In Gulshan-i-Iqbal, Defence, Clifton, Nazimabad, and North Nazimabad, election activity showed itself only at party camps. Rivals kept their peace, and law enforcement agencies appeared relaxed. Nevertheless, they were present in force everywhere.

When this reporter went to cast his vote at a polling station in Gulshan-i-Iqbal, a policeman — polite and correct — stopped him, and asked the reason for his visit.

“I have come to vote,” the reporter said.

“Please wait! The returning officer will come here.”

“The returning officer will come here?”

“Yes, those are his orders.”

The cop went inside, and within a minute the RO appeared.

As far as this reporter can recall in his four decades of voting career, this was the first time that an RO came to the gate to receive a voter.

“Yes?” he said.

“I want to vote.”

“Please come in,” he said. He was nicely dressed.

“I have a problem,” the reporter said. “I do not have my national identity card.”

“I am sorry, then you can’t vote,” he said. “What happened to your NIC?”

“It is attached to my passport, locked up in my bank locker, and I forgot to get out in time for this day.”

This reporter then showed him his Dawn ID, with his photograph. “Will this do?” he asked.

“I am afraid not.”

“Why not? If the purpose of the NIC is that a voter be identified, then I stand identified. Look at my Dawn ID, look at my photograph, see my face, and read the NIC number written here.”

“I am sorry, this is still not possible,” he said. “During our training I specifically asked whether we could accept driving licences, passports and company and college ID cards, and the election commission said ‘no.’ So that’s the position. No NIC, no vote.” The man stuck to the rules.

There were no other voters at that time. But voting picked up later in the day.

The car drive through the old city was bumpy with battered roads, potholes, mounds of garbage and speed breakers.

At least one person gave a very philosophical reason why he did not cast his vote. A resident of the Lyari area, he said he attached more importance to his duty. Besides, “My party will win or lose even without my vote. So I rather attend to my duty.”

A fruitwallah said he would vote later in the evening. Like most bearded people, he appeared serious and thought it was his religious duty to vote. A Qasid in a company said he would cast his vote after his duty was over. He lives in Sultanabad.

Another voter belonging to a low-income group and living in Old Golimar said there were about 15 to 20 people at his polling station. Because he appeared ill, other voters made way for him to vote.

Yet it would be a mistake to come to the conclusion that the deserted streets necessarily meant a low turn-out. One reason for the lack of rush at polling stations could be a vast increase in the number of polling stations by the government. Besides, the constituencies were relatively small.

A retired oil company official said he had 12 registered voters in his home, and 10 of them went to vote at a polling station located at the Pilot School in Gole Market, Nazimabad No 3.

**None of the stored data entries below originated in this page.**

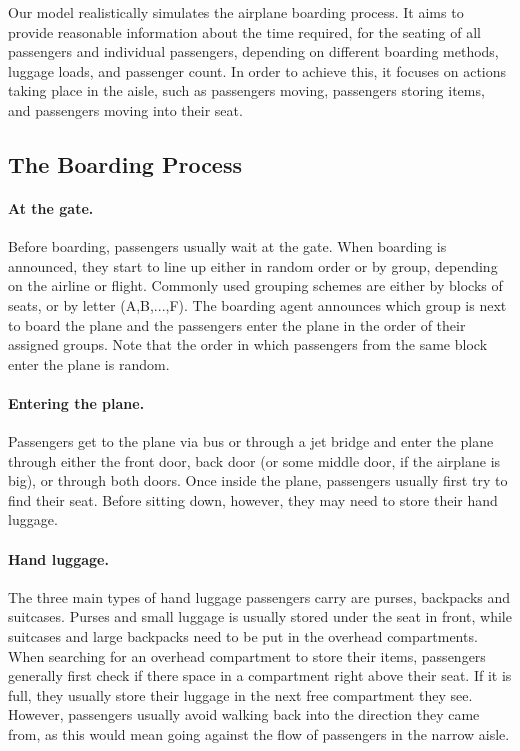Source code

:\documentclass[11pt]{article}
\begin{document}
Our model realistically simulates the airplane boarding process. It aims to provide reasonable information about the time required, for the seating of all passengers and individual passengers, depending on different boarding methods, luggage loads, and passenger count.  In order to achieve this, it focuses on actions taking place in the aisle, such as passengers moving, passengers storing items, and passengers moving into their seat.


\subsection{The Boarding Process}
\paragraph{At the gate.}
Before boarding, passengers usually wait at the gate. When boarding is announced, they start to line up either in random order or by group, depending on the airline or flight. Commonly used grouping schemes are either by blocks of seats, or by letter (A,B,...,F). The boarding agent announces which group is next to board the plane and the passengers enter the plane in the order of their assigned groups. Note that the order in which passengers from the same block enter the plane is random. 

\paragraph{Entering the plane.}
Passengers get to the plane via bus or through a jet bridge and enter the plane through either the front door, back door (or some middle door, if the airplane is big), or through both doors. Once inside the plane, passengers usually first try to find their seat.  Before sitting down, however, they may need to store their hand luggage. 
\paragraph{Hand luggage.} The three main types of hand luggage passengers carry are purses, backpacks and suitcases. Purses and small luggage is usually stored under the seat in front, while suitcases and large backpacks need to be put in the overhead compartments. When searching for an overhead compartment to store their items, passengers generally first check if there space in a compartment right above their seat. If it is full, they usually store their luggage in the next free compartment they see. However, passengers usually avoid walking back into the direction they came from, as this would mean going against the flow of passengers in the narrow aisle.
\end{document}
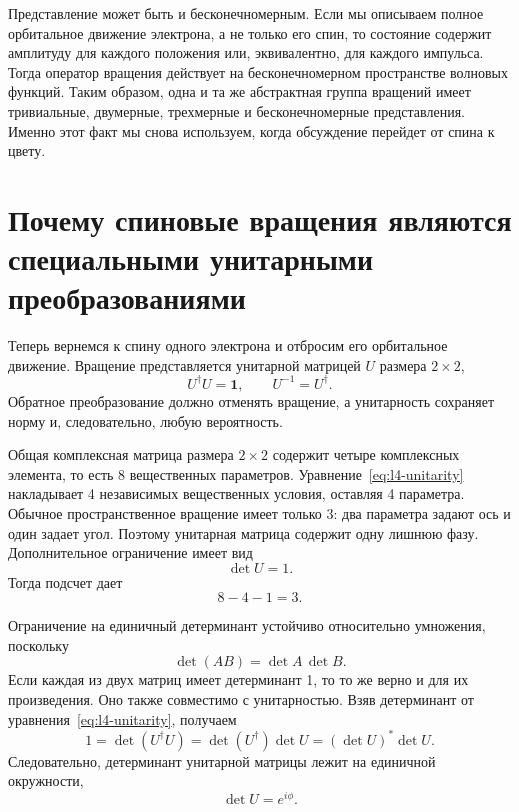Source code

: Представление может быть и бесконечномерным. Если мы описываем полное орбитальное движение электрона, а не только его спин, то состояние содержит амплитуду для каждого положения или, эквивалентно, для каждого импульса. Тогда оператор вращения действует на бесконечномерном пространстве волновых функций. Таким образом, одна и та же абстрактная группа вращений имеет тривиальные, двумерные, трехмерные и бесконечномерные представления. Именно этот факт мы снова используем, когда обсуждение перейдет от спина к цвету.

\section{Почему спиновые вращения являются специальными унитарными преобразованиями}

Теперь вернемся к спину одного электрона и отбросим его орбитальное движение. Вращение представляется унитарной матрицей \(U\) размера \(2\times2\),
\begin{equation}
U^\dagger U=\boldsymbol 1,
\qquad
U^{-1}=U^\dagger.
\label{eq:l4-unitarity}
\end{equation}
Обратное преобразование должно отменять вращение, а унитарность сохраняет норму и, следовательно, любую вероятность.

Общая комплексная матрица размера \(2\times2\) содержит четыре комплексных элемента, то есть 8 вещественных параметров. Уравнение~\eqref{eq:l4-unitarity} накладывает 4 независимых вещественных условия, оставляя 4 параметра. Обычное пространственное вращение имеет только 3: два параметра задают ось и один задает угол. Поэтому унитарная матрица содержит одну лишнюю фазу. Дополнительное ограничение имеет вид
\begin{equation}
\det U=1.
\label{eq:l4-det-one}
\end{equation}
Тогда подсчет дает
\begin{equation}
8-4-1=3.
\end{equation}

Ограничение на единичный детерминант устойчиво относительно умножения, поскольку
\begin{equation}
\det(AB)=\det A\,\det B.
\end{equation}
Если каждая из двух матриц имеет детерминант 1, то то же верно и для их произведения. Оно также совместимо с унитарностью. Взяв детерминант от уравнения~\eqref{eq:l4-unitarity}, получаем
\begin{equation}
1=\det(U^\dagger U)
=\det(U^\dagger)\det U
=(\det U)^*\det U.
\end{equation}
Следовательно, детерминант унитарной матрицы лежит на единичной окружности,
\begin{equation}
\det U=e^{i\phi}.
\end{equation}

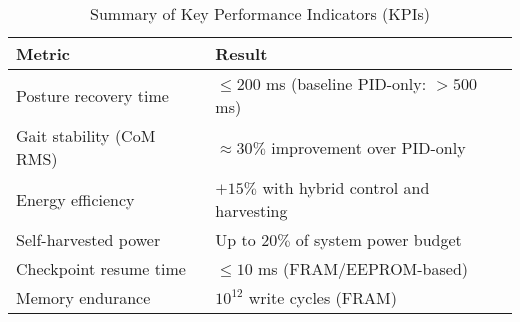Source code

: \begin{table}[t]
\caption{Summary of Key Performance Indicators (KPIs)}
\label{tab:kpi_summary}
\centering
\renewcommand{\arraystretch}{1.15}
\footnotesize
\begin{tabular}{@{}p{} p{}@{}}
\toprule
\textbf{Metric} & \textbf{Result} \\
\midrule
Posture recovery time & $\leq 200$ ms (baseline PID-only: $>500$ ms) \\
Gait stability (CoM RMS) & $\approx 30\%$ improvement over PID-only \\
Energy efficiency & $+15\%$ with hybrid control and harvesting \\
Self-harvested power & Up to $20\%$ of system power budget \\
Checkpoint resume time & $\leq 10$ ms (FRAM/EEPROM-based) \\
Memory endurance & $10^{12}$ write cycles (FRAM) \\
\bottomrule
\end{tabular}
\end{table}
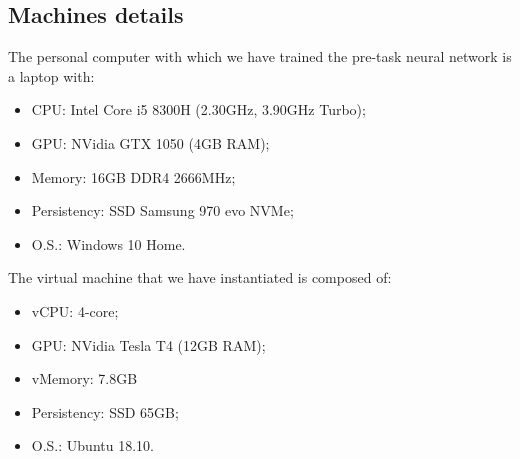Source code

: \subsection{Machines details}\label{ss:machines}
The personal computer with which we have trained the pre-task neural network is a laptop with:
\begin{itemize}
    \item CPU: Intel Core i5 8300H (2.30GHz, 3.90GHz Turbo);
    \item GPU: NVidia GTX 1050 (4GB RAM);
    \item Memory: 16GB DDR4 2666MHz;
    \item Persistency: SSD Samsung 970 evo NVMe;
    \item O.S.: Windows 10 Home.
\end{itemize}
The virtual machine that we have instantiated is composed of:
\begin{itemize}
    \item vCPU: 4-core;
    \item GPU: NVidia Tesla T4 (12GB RAM);
    \item vMemory: 7.8GB
    \item Persistency: SSD 65GB;
    \item O.S.: Ubuntu 18.10.
\end{itemize}



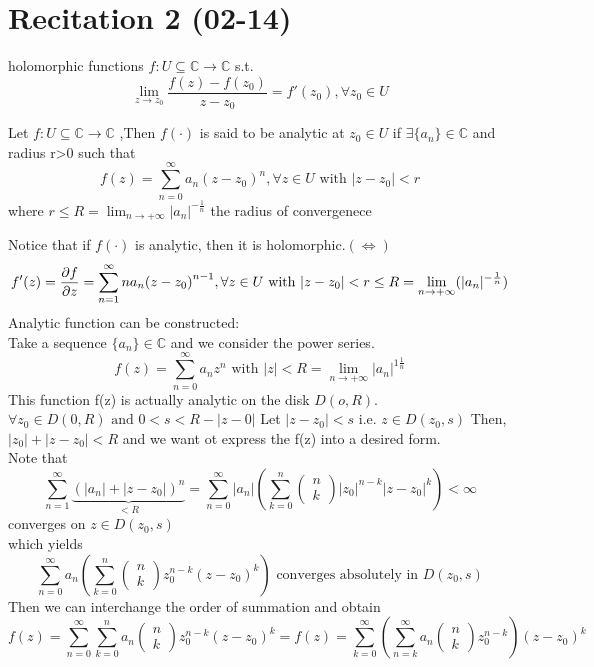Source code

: \section{Recitation 2 (02-14)}
holomorphic functions $ f:U\subseteq \mathbb{C}\rightarrow\mathbb{C} $ s.t.
$$
    \lim_{z\rightarrow z_0}\frac{f(z)-f(z_0)}{z-z_0}=f'(z_0),\forall z_0\in U
$$  
\begin{definition}{}
Let $ f :U\subseteq \mathbb{C}\rightarrow\mathbb{C}$ ,Then $ f(\cdot)  $ is said to be analytic at $ z_0\in U $ if $\exists   \{a_n\}\in\mathbb{C}$ and radius r>0
such that$$
    f(z)=\sum_{n=0}^{\infty}a_n{(z-z_0)}^n,\forall z\in U \text{ with } |z-z_0|<r
$$ 
where $ r\leq R=\lim_{n\rightarrow+\infty}|a_n|^{-\frac{1}{n}} $ the radius of convergenece 
\end{definition}
Notice that if $ f(\cdot) $ is analytic, then it is holomorphic.$ (\Leftrightarrow)$
$$
    f'(z)=\pdv{f}{z}=\sum_{n=1}^{\infty}na_n{(z-z_0)}^{n-1},\forall z\in U \text{ with } |z-z_0|<r\leq R =\lim_{n\rightarrow+\infty}(|a_n|^{-\frac{1}{n}})
$$ 
Analytic function can be constructed:
\\ Take a sequence $\{a_n\}\in \mathbb{C}$ and we consider the power series.
$$
    f(z)=\sum_{n=0}^{\infty}a_nz^n \text{ with } |z|<R = \lim_{n\rightarrow+\infty}|a_n|^{1\frac{1}{n}}$$ 
This function f(z) is actually analytic on the disk $ D(o,R)$.
\\$ \forall z_0\in D(0,R)\text{ and }0<s<R-|z-0| $ Let $ |z-z_0|<s\text{  i.e. }z\in D(z_0,s) $  
Then,$ |z_0|+|z-z_0|<R $ and we want ot express the f(z) into a desired form.
\\Note that
$$
    \sum_{n=1}^{\infty}\underbrace{(|a_n|+|z-z_0|)^n}_{<R}=\sum_{n=0}^{\infty}|a_n|(\sum_{k=0}^{n}\begin{pmatrix}n\\k\end{pmatrix}|z_0|^{n-k}|z-z_0|^k)<\infty
$$  
converges on $ z\in D(z_0,s) $ 
\\which yields
$$
\sum_{n=0}^{\infty}a_n(\sum_{k=0}^{n}\begin{pmatrix}n\\k\end{pmatrix}z_0^{n-k}(z-z_0)^k) \text{ converges absolutely in } D(z_0,s)
$$ 
Then we can interchange the order of summation and obtain
$$
    f(z)=\sum_{n=0}^{\infty}\sum_{k=0}^{n}a_n\begin{pmatrix}n\\k\end{pmatrix}z_0^{n-k}(z-z_0)^k=f(z)=\sum_{k=0}^{\infty}(\sum_{n=k}^{\infty}a_n\begin{pmatrix}n\\k\end{pmatrix}z_0^{n-k})(z-z_0)^k
$$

In contrast, a Jamshed Road area advocate said his home had 11 votes and none went to drop his vote.

“Why not?”

“Because,” he explained, “no candidate or his worker came to my home to solicit my vote. They should have come to tell me what their previous record was, that they were unstained by corruption, and that in the future they had some definite socio- economic schemes in mind for the nation. They did not come to me, so I did not bother to vote.”

In Garden East, a businessman-cum-agriculturist and his wife said it was too hot to go out and vote. “My two sons voted,” he said, “both voting for different parties.”

In the Clifton area, a paper tycoon went to cast his vote alone at the Jennings School on Fatima Jinnah Road. “I tried to persuade my wife to vote, but she refused, saying politicians only fool the people. This election drama makes no difference to the people’s condition. The people remain as deprived as ever.”

A secretary in a company said he did not vote, “because I never vote. I do not believe in voting.” Well, abstention too is part of democracy.

On Nishtar Road, some poor slept on bare sidewalks in the blistering heat. One wondered if they knew that all this struggle for power was being waged in their name.